#### Information shown:
──────────
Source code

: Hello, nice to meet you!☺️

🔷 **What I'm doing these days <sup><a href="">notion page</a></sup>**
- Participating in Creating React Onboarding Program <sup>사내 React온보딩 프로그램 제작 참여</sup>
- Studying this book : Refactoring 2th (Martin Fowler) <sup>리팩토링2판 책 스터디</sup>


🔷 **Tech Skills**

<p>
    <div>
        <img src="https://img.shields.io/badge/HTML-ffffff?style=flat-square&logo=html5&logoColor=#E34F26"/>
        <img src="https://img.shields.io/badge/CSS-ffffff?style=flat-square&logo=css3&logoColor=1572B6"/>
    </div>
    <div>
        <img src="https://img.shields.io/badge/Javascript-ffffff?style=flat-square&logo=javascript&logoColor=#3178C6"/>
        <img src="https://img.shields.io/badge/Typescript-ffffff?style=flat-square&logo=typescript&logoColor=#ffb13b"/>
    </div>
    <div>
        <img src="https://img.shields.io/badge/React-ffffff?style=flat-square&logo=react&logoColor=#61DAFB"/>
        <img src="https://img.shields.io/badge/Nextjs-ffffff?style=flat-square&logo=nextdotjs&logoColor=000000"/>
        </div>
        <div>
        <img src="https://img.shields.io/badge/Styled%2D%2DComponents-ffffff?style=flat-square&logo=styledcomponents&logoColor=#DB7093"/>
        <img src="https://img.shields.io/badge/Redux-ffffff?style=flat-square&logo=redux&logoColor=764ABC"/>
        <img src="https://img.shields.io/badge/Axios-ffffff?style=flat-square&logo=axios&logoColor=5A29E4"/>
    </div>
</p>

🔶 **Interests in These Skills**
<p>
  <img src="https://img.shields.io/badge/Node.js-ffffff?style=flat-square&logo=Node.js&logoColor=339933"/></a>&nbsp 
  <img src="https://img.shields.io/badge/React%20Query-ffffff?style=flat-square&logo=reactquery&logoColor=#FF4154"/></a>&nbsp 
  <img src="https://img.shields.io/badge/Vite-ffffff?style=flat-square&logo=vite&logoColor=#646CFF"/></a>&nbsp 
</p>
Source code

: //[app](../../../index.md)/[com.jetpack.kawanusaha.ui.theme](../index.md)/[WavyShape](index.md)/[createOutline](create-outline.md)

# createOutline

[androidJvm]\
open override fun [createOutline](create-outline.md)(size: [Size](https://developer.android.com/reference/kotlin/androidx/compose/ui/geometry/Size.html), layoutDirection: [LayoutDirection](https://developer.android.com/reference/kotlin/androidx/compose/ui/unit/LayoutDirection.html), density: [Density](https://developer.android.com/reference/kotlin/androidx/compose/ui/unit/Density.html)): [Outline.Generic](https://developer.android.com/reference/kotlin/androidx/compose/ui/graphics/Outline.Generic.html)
──────────
#### What you should do:
Say how many lines above contain the string "Skills", writing only the number.

#### Exercise result:
2